● **Exercise details**
After locating the line that contains "<strong>Customer Insights and" in the records below, write out exactly that line and each line after it through the one that contains "to drive innovation.", and nothing else.

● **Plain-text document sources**
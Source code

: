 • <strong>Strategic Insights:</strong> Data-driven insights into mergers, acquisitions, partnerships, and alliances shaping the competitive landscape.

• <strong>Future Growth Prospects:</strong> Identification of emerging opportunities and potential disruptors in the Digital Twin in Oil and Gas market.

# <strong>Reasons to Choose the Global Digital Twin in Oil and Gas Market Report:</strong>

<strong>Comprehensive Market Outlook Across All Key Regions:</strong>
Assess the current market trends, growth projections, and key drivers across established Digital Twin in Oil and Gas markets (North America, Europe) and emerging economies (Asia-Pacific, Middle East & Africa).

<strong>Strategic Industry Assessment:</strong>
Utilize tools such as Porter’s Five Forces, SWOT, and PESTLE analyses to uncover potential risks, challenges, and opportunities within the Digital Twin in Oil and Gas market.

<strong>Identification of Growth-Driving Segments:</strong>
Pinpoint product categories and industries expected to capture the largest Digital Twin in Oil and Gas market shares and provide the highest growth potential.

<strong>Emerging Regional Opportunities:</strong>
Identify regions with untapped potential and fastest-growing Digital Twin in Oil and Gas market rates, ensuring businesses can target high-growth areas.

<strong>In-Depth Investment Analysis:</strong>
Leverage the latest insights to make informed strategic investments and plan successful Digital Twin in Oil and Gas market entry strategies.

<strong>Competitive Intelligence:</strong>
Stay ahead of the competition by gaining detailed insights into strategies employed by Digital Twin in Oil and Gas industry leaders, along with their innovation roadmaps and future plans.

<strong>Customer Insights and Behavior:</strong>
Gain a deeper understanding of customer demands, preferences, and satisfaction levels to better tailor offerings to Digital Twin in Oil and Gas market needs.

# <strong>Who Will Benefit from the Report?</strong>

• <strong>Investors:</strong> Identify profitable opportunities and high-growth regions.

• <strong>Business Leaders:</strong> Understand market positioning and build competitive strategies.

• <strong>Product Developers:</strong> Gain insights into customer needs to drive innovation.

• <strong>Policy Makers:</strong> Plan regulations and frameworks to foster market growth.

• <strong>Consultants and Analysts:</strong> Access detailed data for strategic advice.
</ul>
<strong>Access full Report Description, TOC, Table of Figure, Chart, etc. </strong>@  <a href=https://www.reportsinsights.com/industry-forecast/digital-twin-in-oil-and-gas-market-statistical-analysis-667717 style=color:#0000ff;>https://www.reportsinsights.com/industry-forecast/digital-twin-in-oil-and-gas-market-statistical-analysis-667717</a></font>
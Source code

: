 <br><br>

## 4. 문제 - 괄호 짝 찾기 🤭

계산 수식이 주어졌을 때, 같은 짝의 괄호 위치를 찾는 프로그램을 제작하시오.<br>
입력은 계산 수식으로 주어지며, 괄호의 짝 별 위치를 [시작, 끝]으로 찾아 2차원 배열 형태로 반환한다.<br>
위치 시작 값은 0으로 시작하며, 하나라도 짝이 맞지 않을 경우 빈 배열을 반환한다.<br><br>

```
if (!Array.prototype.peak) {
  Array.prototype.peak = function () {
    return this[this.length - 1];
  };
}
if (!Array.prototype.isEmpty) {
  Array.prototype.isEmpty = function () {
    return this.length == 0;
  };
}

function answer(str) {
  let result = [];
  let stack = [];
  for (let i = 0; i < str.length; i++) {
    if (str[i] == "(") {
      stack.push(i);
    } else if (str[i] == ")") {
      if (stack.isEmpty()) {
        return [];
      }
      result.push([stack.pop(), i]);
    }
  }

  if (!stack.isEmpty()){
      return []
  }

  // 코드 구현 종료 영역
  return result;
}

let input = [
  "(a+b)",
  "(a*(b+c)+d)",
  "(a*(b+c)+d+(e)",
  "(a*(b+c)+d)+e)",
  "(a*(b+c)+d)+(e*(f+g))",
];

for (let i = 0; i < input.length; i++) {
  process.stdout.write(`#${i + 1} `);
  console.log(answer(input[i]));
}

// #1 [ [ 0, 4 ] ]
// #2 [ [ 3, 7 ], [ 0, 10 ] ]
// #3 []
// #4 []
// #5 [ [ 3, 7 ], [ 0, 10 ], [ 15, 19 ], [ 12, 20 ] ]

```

● **Task result**
<strong>Customer Insights and Behavior:</strong>
Gain a deeper understanding of customer demands, preferences, and satisfaction levels to better tailor offerings to Digital Twin in Oil and Gas market needs.

# <strong>Who Will Benefit from the Report?</strong>

• <strong>Investors:</strong> Identify profitable opportunities and high-growth regions.

• <strong>Business Leaders:</strong> Understand market positioning and build competitive strategies.

• <strong>Product Developers:</strong> Gain insights into customer needs to drive innovation.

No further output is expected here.